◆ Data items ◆
__________________________________________________
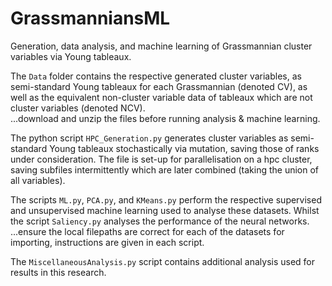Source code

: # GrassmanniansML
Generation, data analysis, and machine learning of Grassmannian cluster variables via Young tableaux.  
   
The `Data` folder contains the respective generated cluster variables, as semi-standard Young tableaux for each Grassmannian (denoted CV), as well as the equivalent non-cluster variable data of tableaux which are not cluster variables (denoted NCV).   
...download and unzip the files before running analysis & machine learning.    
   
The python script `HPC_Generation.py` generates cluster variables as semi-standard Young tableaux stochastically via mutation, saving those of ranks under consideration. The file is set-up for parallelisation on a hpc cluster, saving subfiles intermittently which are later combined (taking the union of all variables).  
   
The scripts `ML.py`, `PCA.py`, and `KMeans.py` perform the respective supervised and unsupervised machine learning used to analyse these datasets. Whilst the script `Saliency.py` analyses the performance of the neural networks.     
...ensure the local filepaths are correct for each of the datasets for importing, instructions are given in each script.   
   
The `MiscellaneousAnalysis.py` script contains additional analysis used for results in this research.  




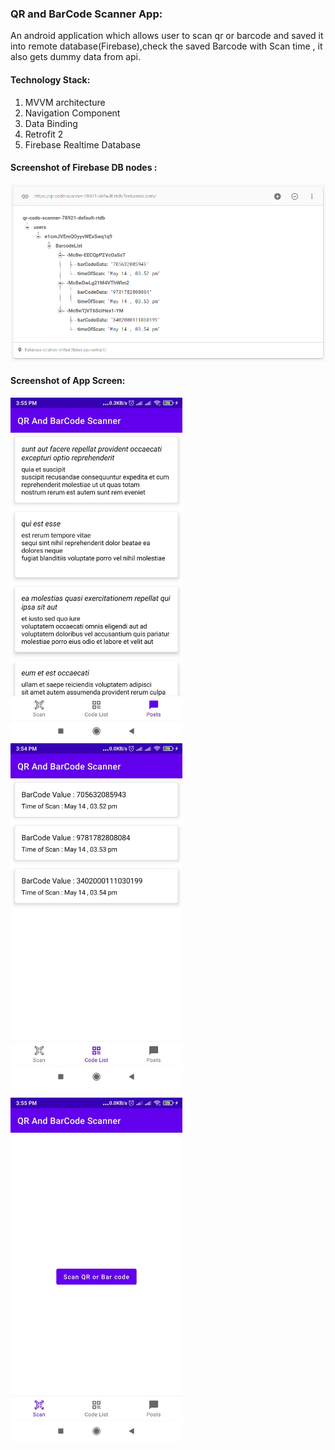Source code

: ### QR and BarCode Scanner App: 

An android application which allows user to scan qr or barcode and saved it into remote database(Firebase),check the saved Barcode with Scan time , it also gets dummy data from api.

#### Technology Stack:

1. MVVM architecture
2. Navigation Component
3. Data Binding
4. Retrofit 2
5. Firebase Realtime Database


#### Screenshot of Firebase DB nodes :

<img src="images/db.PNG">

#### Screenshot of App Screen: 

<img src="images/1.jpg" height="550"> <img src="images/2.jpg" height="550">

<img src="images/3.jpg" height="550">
__________________________________________________
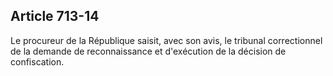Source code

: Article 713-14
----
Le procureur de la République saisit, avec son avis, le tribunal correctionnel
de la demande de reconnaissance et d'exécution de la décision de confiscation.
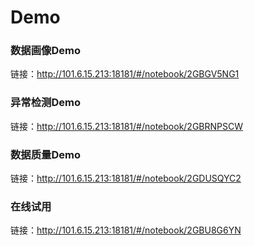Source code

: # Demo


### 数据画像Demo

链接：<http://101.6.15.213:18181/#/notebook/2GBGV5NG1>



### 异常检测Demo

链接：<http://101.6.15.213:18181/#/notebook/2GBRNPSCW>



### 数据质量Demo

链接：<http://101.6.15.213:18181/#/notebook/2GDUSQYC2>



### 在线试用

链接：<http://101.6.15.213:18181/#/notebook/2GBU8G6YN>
__________________________________________________
Look above for the line containing "Le procureur de", then write out every line from there down to the line containing "链接：<http://101.6.15.213:18181/#/notebook/2GBU8G6YN>", that line included, with no pictures.

Le procureur de la République saisit, avec son avis, le tribunal correctionnel
de la demande de reconnaissance et d'exécution de la décision de confiscation.
Source code

: # Demo


### 数据画像Demo

链接：<http://101.6.15.213:18181/#/notebook/2GBGV5NG1>



### 异常检测Demo

链接：<http://101.6.15.213:18181/#/notebook/2GBRNPSCW>



### 数据质量Demo

链接：<http://101.6.15.213:18181/#/notebook/2GDUSQYC2>



### 在线试用

链接：<http://101.6.15.213:18181/#/notebook/2GBU8G6YN>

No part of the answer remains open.